Yes, I had a Galaxy S4 for a total of 5 days. Much improved. I returned it as my contract came to a sudden end at work and I needed the extra cash. :-(

Galaxy S4 battery was atrocious, the ads drove me nuts as it was, it was expensive, and as I learn web development I am not liking -webkit CSS extensions. Android still slows down over time with Winrot or I should say Android rot.

fast forward to last month when I was in a position to upgrade. KitKat now has ads in the dang phone directory now! That is ridiculous. I was exciting over the xboxone and other technologies. I bought a Nokia 820 and I love it. Even with the poor battery life in my model I have double the battery live and half the cost of the S4. WinPhone runs better on the same hardware. MS has really improved and people do not give credit for that as I would never in 1 million years get a WinCE device when they were hot 6 years ago.

sinetheo said,
I disagree. I would love to have some battery sucking, ad galored, Google spyware, all running 100% cpu utilization in emulation as 95% of the apps are ARM compiled, with my non touch screen. Wouldn't you?

Just to correct you a bit there, AMD is adding a seperate ARM core to some of their APUs which will run ARM code natively, not emulate it.

techbeck said,

Haters love to hate dont they

Well this is a Windows oriented forum. If you want to love Android/Gnu-linux and bash MS there is always the anti-neowin called slashdot.org where such a comment like mine would be modded down to -1 troll fast.

I have an account there too but I am tired of hearing them bash anything MS related and how great their unstable non true type font hinting, os is going to finally take over the desktop. But pick your poison. This is my opinion and I do not like Android after using it for 3 years.

sinetheo said,

Thats just Samsung and not Android as a whole. People like to think Samsung means Android since Samsung is the leader in Android sales. They load their phones with TW and a bunch of other junk.

For the past couple of years, the Nexus devices started getting great battery life. The N4, N5, and now the LG G2 all get great battery life.

sinetheo said,

Well this is a Windows oriented forum. If you want to love Android/Gnu-linux and bash MS there is always the anti-neowin called slashdot.org where such a comment like mine would be modded down to -1 troll fast.

I have an account there too but I am tired of hearing them bash anything MS related and how great their unstable non true type font hinting, os is going to finally take over the desktop. But pick your poison. This is my opinion and I do not like Android after using it for 3 years.

This is a technology forum, and you are a troll.

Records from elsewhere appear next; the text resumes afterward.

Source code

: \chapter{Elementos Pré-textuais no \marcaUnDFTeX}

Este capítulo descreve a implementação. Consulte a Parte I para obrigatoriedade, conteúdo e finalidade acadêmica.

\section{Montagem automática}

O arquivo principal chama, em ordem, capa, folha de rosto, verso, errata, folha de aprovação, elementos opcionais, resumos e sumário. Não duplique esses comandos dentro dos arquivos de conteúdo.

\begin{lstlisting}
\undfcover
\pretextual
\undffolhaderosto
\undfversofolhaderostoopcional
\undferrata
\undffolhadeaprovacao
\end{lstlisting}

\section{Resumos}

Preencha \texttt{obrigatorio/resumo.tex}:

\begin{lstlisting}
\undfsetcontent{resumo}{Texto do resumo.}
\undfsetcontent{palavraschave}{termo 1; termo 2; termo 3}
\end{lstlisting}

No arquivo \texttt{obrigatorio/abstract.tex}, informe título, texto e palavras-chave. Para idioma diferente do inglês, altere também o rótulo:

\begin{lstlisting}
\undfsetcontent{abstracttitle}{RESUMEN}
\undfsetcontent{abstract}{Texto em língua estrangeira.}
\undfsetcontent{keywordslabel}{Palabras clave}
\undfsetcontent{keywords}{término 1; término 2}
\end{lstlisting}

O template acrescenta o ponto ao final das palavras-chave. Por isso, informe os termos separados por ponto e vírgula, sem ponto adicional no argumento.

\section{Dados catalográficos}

Try stock Android on the GS4 and you'll see how well it actually works. I'll grant you that Samsung add a lot of crap to their Android devices, the problem is that you're passing that onto Android itsellf. I'll reassert that you're an ignorant shill.

techbeck said,

Thats just Samsung and not Android as a whole. People like to think Samsung means Android since Samsung is the leader in Android sales. They load their phones with TW and a bunch of other junk.

For the past couple of years, the Nexus devices started getting great battery life. The N4, N5, and now the LG G2 all get great battery life.

Not to mention, no such things called ADS anywhere on a 'Nexus' device. I wouldn't even think there would be ads on ANY stock phone, must have installed some 'free' app that is now spamming his (ex) S4.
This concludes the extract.